It is often the case that persons preparing their will or estate plan simply tell their attorney to name their oldest child as the Personal Representative. Sometimes that is a good idea and sometimes it is not. Here are some qualities for choosing a good Personal Representative:
1. The person must have the time to devote to the duties of a Personal Representative.
2. The person must have a good relationship with the other heirs and family members.
3. The person must be honest. Unfortunately, there are cases where the Personal Representative takes assets that should be going to a different family member.
4. The person must be organized and be willing to take advice of professionals and others to guide administration of the estate.
Most people spend a great deal of time determining which family members are to receive which asset but not much time thinking about who will be the Personal Representative of their estate on their death.
In Wyoming, the Personal Representative is the person who, working in concert with the attorney for the estate, manages the assets, pays the debts and distributes the property of the deceased, according to the terms of the Will.
The Personal Representative has a duty of loyalty and a duty of care to marshal or gather and protect all assets of the estate. For example, if the deceased person owned a now empty home, the Personal Representative must make sure the home is secured, the assets are inventoried and protected, the utility bills are paid and perhaps that a security system is installed. The Personal Representative must make a careful search to find all of the deceased person's assets, and to pay all of the deceased's bills. The assets include items that may be in a safe, land located in other states, bank accounts, retirement accounts, brokerage accounts and art or other valuables. The inventory of the assets must be filed with the court, with the assistance of the estate's attorney.

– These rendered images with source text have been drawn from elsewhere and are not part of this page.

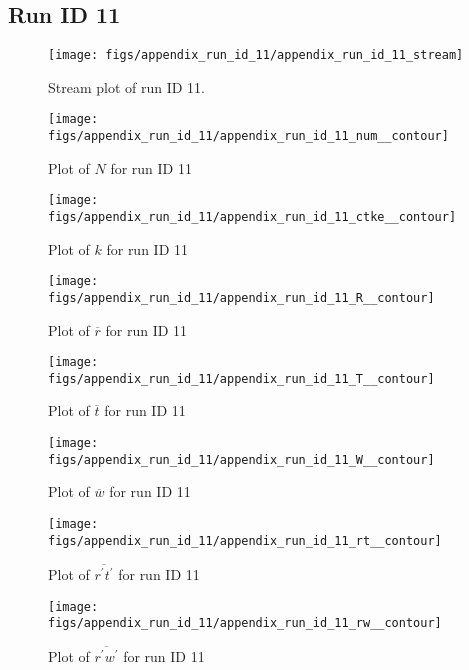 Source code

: \subsection{Run ID 11}
\begin{figure}[H]
\centering
\texttt{[image: figs/appendix\_run\_id\_11/appendix\_run\_id\_11\_stream]}
\caption{Stream plot of run ID 11.}
\label{fig:appendix_run_id_11_stream}
\end{figure}


\begin{figure}[H]
\centering
\texttt{[image: figs/appendix\_run\_id\_11/appendix\_run\_id\_11\_num\_\_contour]}
\caption{Plot of $N$ for run ID 11}
\label{fig:appendix_run_id_11_num__contour}
\end{figure}


\begin{figure}[H]
\centering
\texttt{[image: figs/appendix\_run\_id\_11/appendix\_run\_id\_11\_ctke\_\_contour]}
\caption{Plot of $k$ for run ID 11}
\label{fig:appendix_run_id_11_ctke__contour}
\end{figure}


\begin{figure}[H]
\centering
\texttt{[image: figs/appendix\_run\_id\_11/appendix\_run\_id\_11\_R\_\_contour]}
\caption{Plot of $\overline{r}$ for run ID 11}
\label{fig:appendix_run_id_11_R__contour}
\end{figure}


\begin{figure}[H]
\centering
\texttt{[image: figs/appendix\_run\_id\_11/appendix\_run\_id\_11\_T\_\_contour]}
\caption{Plot of $\overline{t}$ for run ID 11}
\label{fig:appendix_run_id_11_T__contour}
\end{figure}


\begin{figure}[H]
\centering
\texttt{[image: figs/appendix\_run\_id\_11/appendix\_run\_id\_11\_W\_\_contour]}
\caption{Plot of $\overline{w}$ for run ID 11}
\label{fig:appendix_run_id_11_W__contour}
\end{figure}


\begin{figure}[H]
\centering
\texttt{[image: figs/appendix\_run\_id\_11/appendix\_run\_id\_11\_rt\_\_contour]}
\caption{Plot of $\overline{r^\prime t^\prime}$ for run ID 11}
\label{fig:appendix_run_id_11_rt__contour}
\end{figure}


\begin{figure}[H]
\centering
\texttt{[image: figs/appendix\_run\_id\_11/appendix\_run\_id\_11\_rw\_\_contour]}
\caption{Plot of $\overline{r^\prime w^\prime}$ for run ID 11}
\label{fig:appendix_run_id_11_rw__contour}
\end{figure}


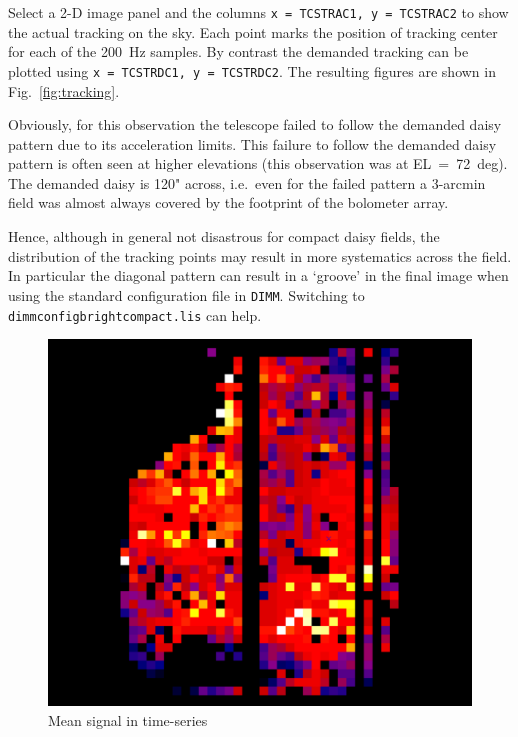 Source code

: \documentclass[twoside,11pt]{article}
\renewcommand{\_}{\texttt{\symbol{95}}}
\begin{document}
Select a 2-D image panel and the columns \texttt{x = TCS\_TR\_AC1, y =
TCS\_TR\_AC2} to show the actual tracking on the sky.  Each point
marks the position of tracking center for each of the 200~Hz samples.
By contrast the demanded tracking can be plotted using
\texttt{x~=~TCS\_TR\_DC1, y~=~TCS\_TR\_DC2}. The resulting figures are
shown in Fig.~\ref{fig:tracking}.

Obviously, for this observation the telescope failed to follow the
demanded daisy pattern due to its acceleration limits. This failure to
follow the demanded daisy pattern is often seen at higher elevations
(this observation was at EL~=~72~deg). The demanded daisy is 120"
across, i.e.\ even for the failed pattern a 3-arcmin field was almost
always covered by the footprint of the bolometer array.

Hence, although in general not disastrous for compact daisy fields,
the distribution of the tracking points may result in more systematics
across the field. In particular the diagonal pattern can result in a
`groove' in the final image when using the standard configuration file
in \texttt{DIMM}. Switching to \texttt{dimmconfig\_bright\_compact.lis}
can help.

\begin{figure}
\begin{center}
\includegraphics[width=0.45\linewidth]{sc19_con_collapse}
\caption{ Mean signal in time-series }
\label{fig:concollapse}
\end{center}
\end{figure}
\end{document}
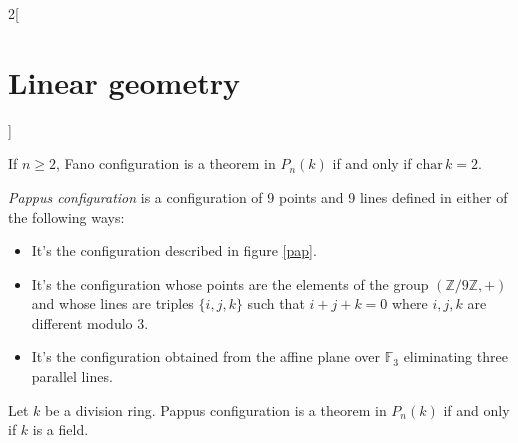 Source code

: \documentclass[../../../main.tex]{subfiles}
\begin{document}
\begin{multicols}{2}[\section{Linear geometry}]
\begin{definition}
\end{definition}
\begin{theorem}
If $n\geq 2$, Fano configuration is a theorem in $P_n(k)$ if and only if $\text{char}\,k=2$.
\end{theorem}
\begin{definition}
\textit{Pappus configuration} is a configuration of 9 points and 9 lines defined in either of the following ways:
\begin{itemize}
    \item It's the configuration described in figure \ref{pap}.
    \item It's the configuration whose points are the elements of the group $(\mathbb{Z}/9\mathbb{Z},+)$ and whose lines are triples $\{i,j,k\}$ such that $i+j+k=0$ where $i,j,k$ are different modulo 3.
    \item It's the configuration obtained from the affine plane over $\mathbb{F}_3$ eliminating three parallel lines.
\end{itemize}
\end{definition}
\begin{theorem}
Let $k$ be a division ring. Pappus configuration is a theorem in $P_n(k)$ if and only if $k$ is a field.
\end{theorem}

\end{multicols}
\end{document}
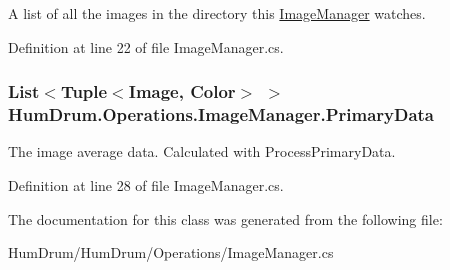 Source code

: A list of all the images in the directory this \hyperlink{classHumDrum_1_1Operations_1_1ImageManager}{Image\+Manager} watches. 



Definition at line 22 of file Image\+Manager.\+cs.

\subsubsection[{\texorpdfstring{Primary\+Data}{PrimaryData}}]{\setlength{\rightskip}{0pt plus 5cm}List$<$Tuple$<$Image, Color$>$ $>$ Hum\+Drum.\+Operations.\+Image\+Manager.\+Primary\+Data}\hypertarget{classHumDrum_1_1Operations_1_1ImageManager_ab97884ae2504ef9af7c2ec36f5347b5f}{}\label{classHumDrum_1_1Operations_1_1ImageManager_ab97884ae2504ef9af7c2ec36f5347b5f}


The image average data. Calculated with Process\+Primary\+Data. 



Definition at line 28 of file Image\+Manager.\+cs.



The documentation for this class was generated from the following file\+:\begin{DoxyCompactItemize}
\item 
Hum\+Drum/\+Hum\+Drum/\+Operations/Image\+Manager.\+cs\end{DoxyCompactItemize}
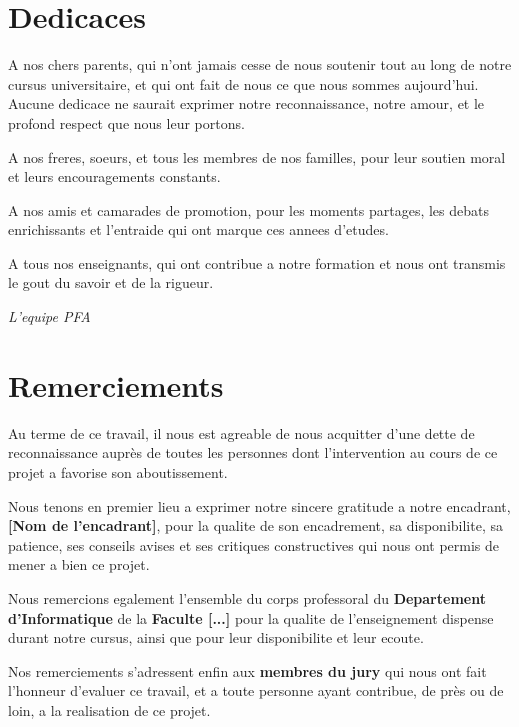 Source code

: \documentclass[12pt,a4paper,oneside]{report}
\begin{document}
\chapter*{Dedicaces}

\noindent A nos chers parents, qui n'ont jamais cesse de nous soutenir tout au
long de notre cursus universitaire, et qui ont fait de nous ce que nous sommes
aujourd'hui. Aucune dedicace ne saurait exprimer notre reconnaissance, notre
amour, et le profond respect que nous leur portons.

\bigskip
\noindent A nos freres, soeurs, et tous les membres de nos familles, pour leur
soutien moral et leurs encouragements constants.

\bigskip
\noindent A nos amis et camarades de promotion, pour les moments partages, les
debats enrichissants et l'entraide qui ont marque ces annees d'etudes.

\bigskip
\noindent A tous nos enseignants, qui ont contribue a notre formation et nous
ont transmis le gout du savoir et de la rigueur.

\bigskip
\hfill {\itshape L'equipe PFA}

\chapter*{Remerciements}

Au terme de ce travail, il nous est agreable de nous acquitter d'une dette de
reconnaissance auprès de toutes les personnes dont l'intervention au cours de
ce projet a favorise son aboutissement.

Nous tenons en premier lieu a exprimer notre sincere gratitude a notre
encadrant, \textbf{[Nom de l'encadrant]}, pour la qualite de son encadrement,
sa disponibilite, sa patience, ses conseils avises et ses critiques
constructives qui nous ont permis de mener a bien ce projet.

Nous remercions egalement l'ensemble du corps professoral du
\textbf{Departement d'Informatique} de la \textbf{Faculte [...]} pour la qualite
de l'enseignement dispense durant notre cursus, ainsi que pour leur
disponibilite et leur ecoute.

Nos remerciements s'adressent enfin aux \textbf{membres du jury} qui nous ont
fait l'honneur d'evaluer ce travail, et a toute personne ayant contribue, de
près ou de loin, a la realisation de ce projet.
\end{document}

A Notice of Creditors must be published in a local newspaper of general circulation, notifying potential creditors that they must formally present claims or the debts will be forever extinguished. If a creditor's claim is presented, the Personal Representative has a limited time to deny the claim if the Personal Representative believes it is not a valid claim.
After all the creditors are paid, the Personal Representative must distribute the remaining assets to the persons the deceased named in the Will.

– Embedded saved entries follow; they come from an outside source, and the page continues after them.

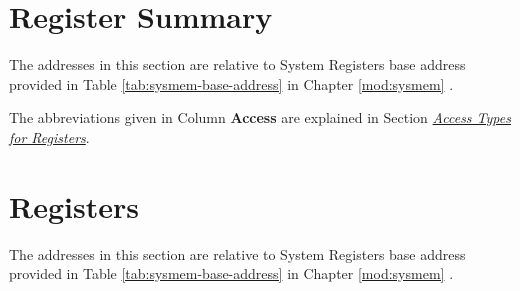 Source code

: \documentclass[main\_\_EN.tex]{subfiles}
\begin{document}

\clearpage
\begin{landscape}
\hypertarget{sysreg-reg-summ}{}
\section{Register Summary}
\label{sec:sysreg-reg-summ}

The addresses in this section are relative to System Registers base address provided in Table \ref{tab:sysmem-base-address} in Chapter \ref{mod:sysmem} \textit{}.

The abbreviations given in Column \textbf{Access} are explained in Section \hyperref[glossary-access-types]{\textit{Access Types for Registers}}.


\end{landscape}



\clearpage
\section{Registers}

The addresses in this section are relative to System Registers base address provided in Table \ref{tab:sysmem-base-address} in Chapter \ref{mod:sysmem} \textit{}.


\end{document}
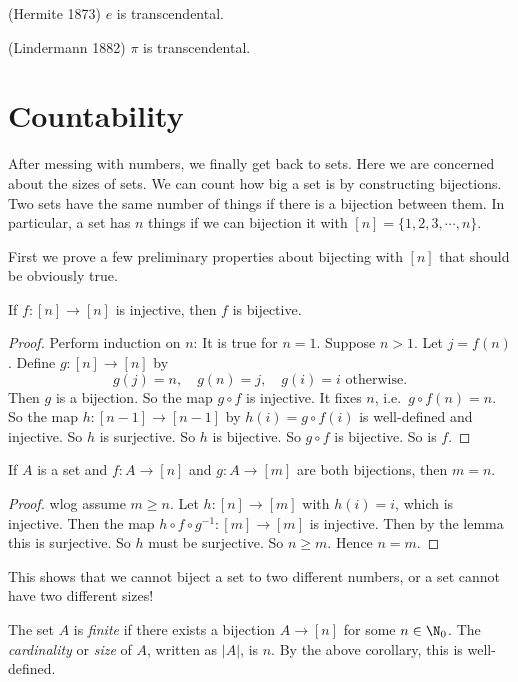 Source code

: \documentclass[a4paper]{article}
\begin{document}
\begin{thm}
  (Hermite 1873) $e$ is transcendental.
\end{thm}
\begin{thm}
  (Lindermann 1882) $\pi$ is transcendental.
\end{thm}

\section{Countability}
After messing with numbers, we finally get back to sets. Here we are concerned about the sizes of sets. We can count how big a set is by constructing bijections. Two sets have the same number of things if there is a bijection between them. In particular, a set has $n$ things if we can bijection it with $[n] = \{1, 2, 3, \cdots, n\}$.

First we prove a few preliminary properties about bijecting with $[n]$ that should be obviously true.

\begin{lemma}
  If $f:[n] \to [n]$ is injective, then $f$ is bijective.
\end{lemma}

\begin{proof}
  Perform induction on $n$: It is true for $n = 1$. Suppose $n > 1$. Let $j = f(n)$. Define $g: [n]\to [n]$ by
  \[
    g(j) = n,\quad g(n) = j, \quad g(i) = i \text{ otherwise}.
  \]
  Then $g$ is a bijection. So the map $g\circ f$ is injective. It fixes $n$, i.e.\ $g\circ f(n) = n$. So the map $h:[n - 1]\to [n - 1]$ by $h(i) = g\circ f(i)$ is well-defined and injective. So $h$ is surjective. So $h$ is bijective. So $g\circ f$ is bijective. So is $f$.
\end{proof}

\begin{cor}
  If $A$ is a set and $f: A\to [n]$ and $g: A\to [m]$ are both bijections, then $m = n$.
\end{cor}

\begin{proof}
  wlog assume $m \geq n$. Let $h: [n]\to [m]$ with $h(i) = i$, which is injective. Then the map $h\circ f\circ g^{-1}: [m]\to [m]$ is injective. Then by the lemma this is surjective. So $h$ must be surjective. So $n\geq m$. Hence $n = m$.
\end{proof}
This shows that we cannot biject a set to two different numbers, or a set cannot have two different sizes!

\begin{defi}
  The set $A$ is \emph{finite} if there exists a bijection $A\to [n]$ for some $n\in\N_0$. The \emph{cardinality} or \emph{size} of $A$, written as $|A|$, is $n$. By the above corollary, this is well-defined.
\end{defi}
\end{document}
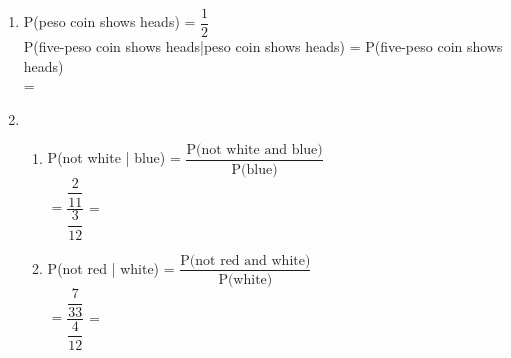 \begin{enumerate}[label = \arabic*. ]
\item %
P(peso coin shows heads) = $\dfrac{1}{2} $ \redcheck \\
P(five-peso coin shows heads|peso coin shows heads) = P(five-peso coin shows heads)  \redcheck \\
= \redcheck 
 
\item %
\begin{enumerate}[label = \alph*. ]
\item %
P(not white | blue) = $\dfrac{\text{P(not white and blue)}}{\text{P(blue)}} $ \redcheck \\
$ = \dfrac{\dfrac{2}{11}}{\dfrac{3}{12}} $ \redcheck %
= \redcheck 

\item %
P(not red | white) = $\dfrac{\text{P(not red and white)}}{\text{P(white)}} $ \redcheck \\
$ = \dfrac{\dfrac{7}{33}}{\dfrac{4}{12}} $ \redcheck %
= \redcheck 
 
\end{enumerate} 
 

\end{enumerate} 


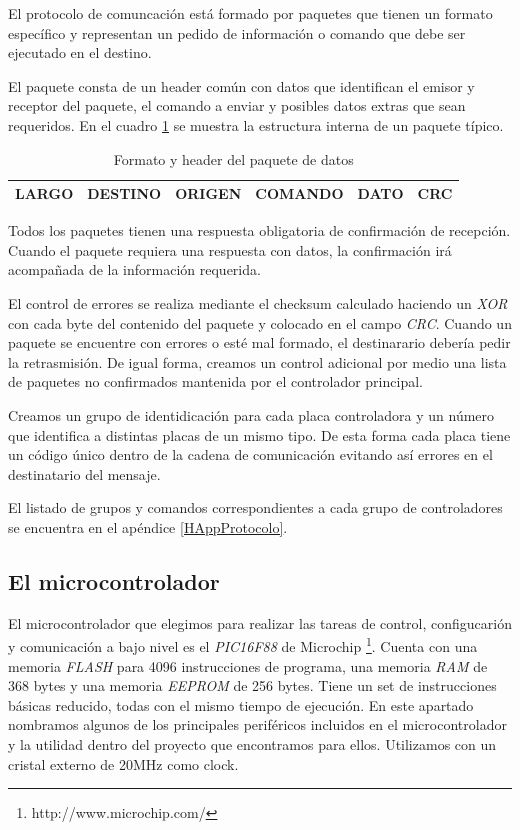 El protocolo de comuncaci\'on est\'a formado por paquetes que tienen un formato espec\'ifico y representan un pedido de informaci\'on o
comando que debe ser ejecutado en el destino. 

El paquete consta de un header com\'un con datos que identifican el emisor y receptor del paquete, el comando a enviar y posibles datos
extras que sean requeridos. En el cuadro \ref{Hformato_paquete_tabla} se muestra la estructura interna de un paquete t\'ipico.

\begin{table}[ht]
	\begin{center}
		\begin{tabular}{|c|c|c|c|c|c|}
			\hline
			LARGO & DESTINO & ORIGEN & COMANDO & DATO & CRC \\
			\hline
		\end{tabular}
	\caption{Formato y header del paquete de datos}
	\label{Hformato_paquete_tabla}
	\end{center}
\end{table}

Todos los paquetes tienen una respuesta obligatoria de confirmaci\'on de recepci\'on. Cuando el paquete requiera una respuesta
con datos, la confirmaci\'on ir\'a acompa\~nada de la informaci\'on requerida.

El control de errores se realiza mediante el checksum calculado haciendo un \emph{XOR} con cada byte del contenido del paquete
y colocado en el campo \emph{CRC}. Cuando un paquete se encuentre con errores o est\'e mal formado, el destinarario deber\'ia
pedir la retrasmisi\'on. De igual forma, creamos un control adicional por medio una lista de paquetes no confirmados mantenida
por el controlador principal.

Creamos un grupo de identidicaci\'on para cada placa controladora y un n\'umero que identifica a distintas placas de un mismo
tipo. De esta forma cada placa tiene un c\'odigo \'unico dentro de la cadena de comunicaci\'on evitando as\'i errores en el
destinatario del mensaje.

El listado de grupos y comandos correspondientes a cada grupo de controladores se encuentra en el ap\'endice \ref{HAppProtocolo}.

\subsection{El microcontrolador}
\label{Hmicro}

El microcontrolador que elegimos para realizar las tareas de control, configucari\'on y comunicaci\'on a bajo nivel es el \emph{PIC16F88} de
Microchip \footnote{http://www.microchip.com/}. Cuenta con una memoria \emph{FLASH} para 4096 instrucciones de programa, una memoria
\emph{RAM} de 368 bytes y una memoria \emph{EEPROM} de 256 bytes. Tiene un set de instrucciones b\'asicas reducido, todas con el mismo
tiempo de ejecuci\'on. En este apartado nombramos algunos de los principales perif\'ericos incluidos en el microcontrolador y la utilidad
dentro del proyecto que encontramos para ellos. Utilizamos con un cristal externo de 20MHz como clock.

Usually the Personal Representative does not get paid for all of this work. There is a statutory provision in Wyoming regarding payment for the work of the Personal Representative. The attorney handling the estate will be doing much of the work, with the Personal Representative assisting.
Sometimes, it might be more practical to name an accountant or other professional as the Personal Representative if there is no qualified person to be named as Personal Representative.